Zimmerman fouled off a slider, looked at Dunn in the on-deck circle and laughed before hitting a three-run homer to give the Washington Nationals a 7-5 win over the Philadelphia Phillies on Saturday night.
“He let me know I’m not hitting again,” Dunn said. “It’s like, ‘You don’t get the win today.'”
Aside from simply not having the same velocity or control on either fastball or slider, this sounds to me like the Washington Nationals knew what was coming before it ever left Brad Lidge‘s hand. The pitch that Zimmerman hit to win the game was an absolute cookie but it sounds to me like there was some idiosyncrasy that the Nationals picked up to give them an edge.
“I guess you have to tip your hat every once in a while,” Lidge said. “I don’t want to do that tonight, but I have to. Hopefully, I’ll get another chance to do it because I feel pretty good.”
The average velocity on Lidge’s fastball is down to 92.5 MPH compared to 93.6 MPH last year and 94.3 MPH the year before. The average velocity on his slider is 0.7 MPH slower. While his strikeout rate is back to his plateau from 2008 and earlier, his walk rate is up to 5.7 per nine innings — easily the highest rate of his career. From 2005-08, Lidge’s ground ball rate fell around 42 and 46 percent; the past two seasons, it has fallen to 39 and 38.5 percent respectively.
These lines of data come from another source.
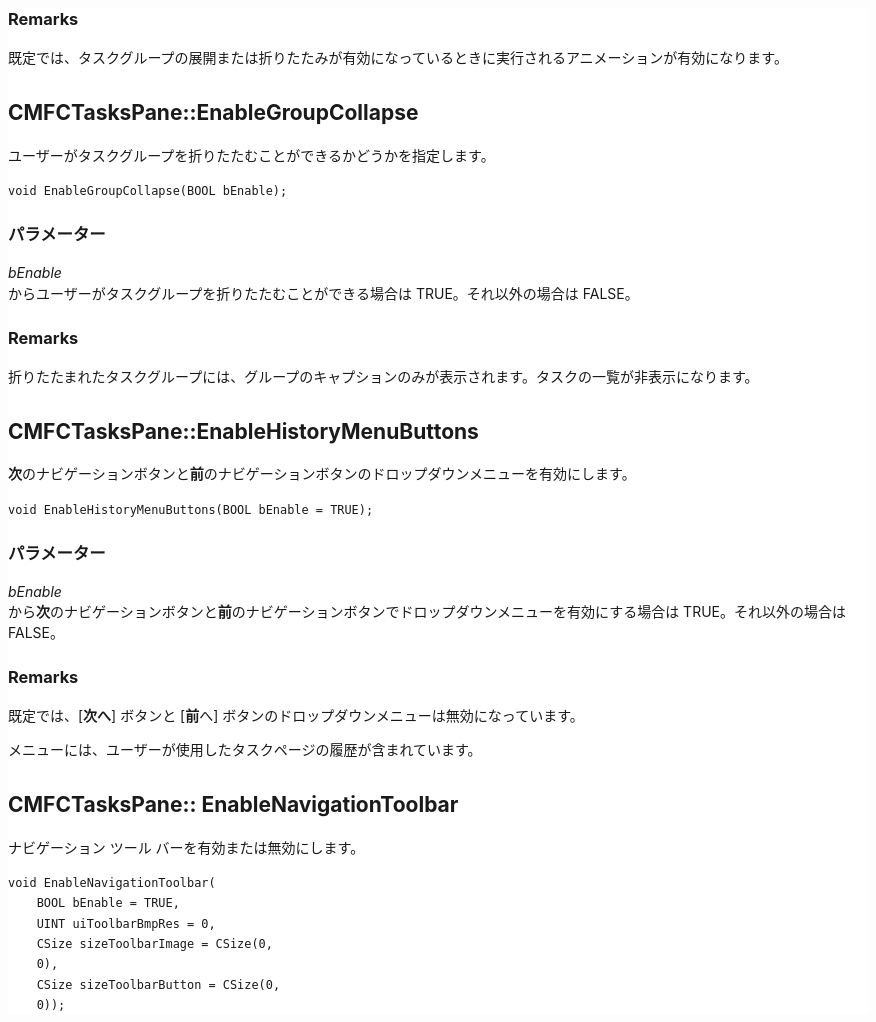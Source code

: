 ### <a name="remarks"></a>Remarks

既定では、タスクグループの展開または折りたたみが有効になっているときに実行されるアニメーションが有効になります。

##  <a name="enablegroupcollapse"></a>  CMFCTasksPane::EnableGroupCollapse

ユーザーがタスクグループを折りたたむことができるかどうかを指定します。

```
void EnableGroupCollapse(BOOL bEnable);
```

### <a name="parameters"></a>パラメーター

*bEnable*<br/>
からユーザーがタスクグループを折りたたむことができる場合は TRUE。それ以外の場合は FALSE。

### <a name="remarks"></a>Remarks

折りたたまれたタスクグループには、グループのキャプションのみが表示されます。タスクの一覧が非表示になります。

##  <a name="enablehistorymenubuttons"></a>  CMFCTasksPane::EnableHistoryMenuButtons

**次**のナビゲーションボタンと**前**のナビゲーションボタンのドロップダウンメニューを有効にします。

```
void EnableHistoryMenuButtons(BOOL bEnable = TRUE);
```

### <a name="parameters"></a>パラメーター

*bEnable*<br/>
から**次**のナビゲーションボタンと**前**のナビゲーションボタンでドロップダウンメニューを有効にする場合は TRUE。それ以外の場合は FALSE。

### <a name="remarks"></a>Remarks

既定では、[**次へ**] ボタンと [**前**へ] ボタンのドロップダウンメニューは無効になっています。

メニューには、ユーザーが使用したタスクページの履歴が含まれています。

##  <a name="enablenavigationtoolbar"></a>CMFCTasksPane:: EnableNavigationToolbar

ナビゲーション ツール バーを有効または無効にします。

```
void EnableNavigationToolbar(
    BOOL bEnable = TRUE,
    UINT uiToolbarBmpRes = 0,
    CSize sizeToolbarImage = CSize(0,
    0),
    CSize sizeToolbarButton = CSize(0,
    0));
```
Lidge’s failures are not a product of BABIP. Presently .324, his career average is .329. One can make a case that he’s been home run lucky, but given the small sample of innings, his HR/FB at 17 percent is not outrageously higher than his career average 11 percent.
Note: All stats used do not include his loss against the Nationals as this article was posted early Sunday morning before FanGraphs updates its statistics.
So we know that Zimmerman was clearly extremely confident that he would hit the game-winning home run off of Lidge. It could have been sheer coincidence that he said that and got a fresh-baked cookie from Lidge, but it is more likely representative of some quirk Lidge has that tips his pitches. And we know that the quality of Lidge’s pitches have dropped considerably from 2008. That, combined with his naturally high walk rate, makes for some anxious moments in the ninth inning.
Charlie Manuel has been in Lidge’s corner every step of the way and it doesn’t appear like any changes are imminent, but Ryan Madson ought to get a shot at the ninth inning sooner rather than later. Unlike Lidge, Madson rarely walks hitters as he is averaging 1.5 walks per nine innings. Madson averages 9.8 strikeouts per nine and induces a lot of ground balls — 54 percent, to be exact. His 2.71 SIERA is right behind that of Heath Bell, the well-respected closer of the San Diego Padres, and slightly ahead of future Hall of Famer Mariano Rivera.
If Manuel sticks with Lidge through August the way he did last year, he will likely end up costing the Phillies several games. Winning the World Series may have garnered Manuel more rope, so to speak, but he is quickly running out. Refusing to use a perfectly good relief pitcher in Madson in favor of a clearly ineffective reliever in Lidge should be punishable by termination of employment.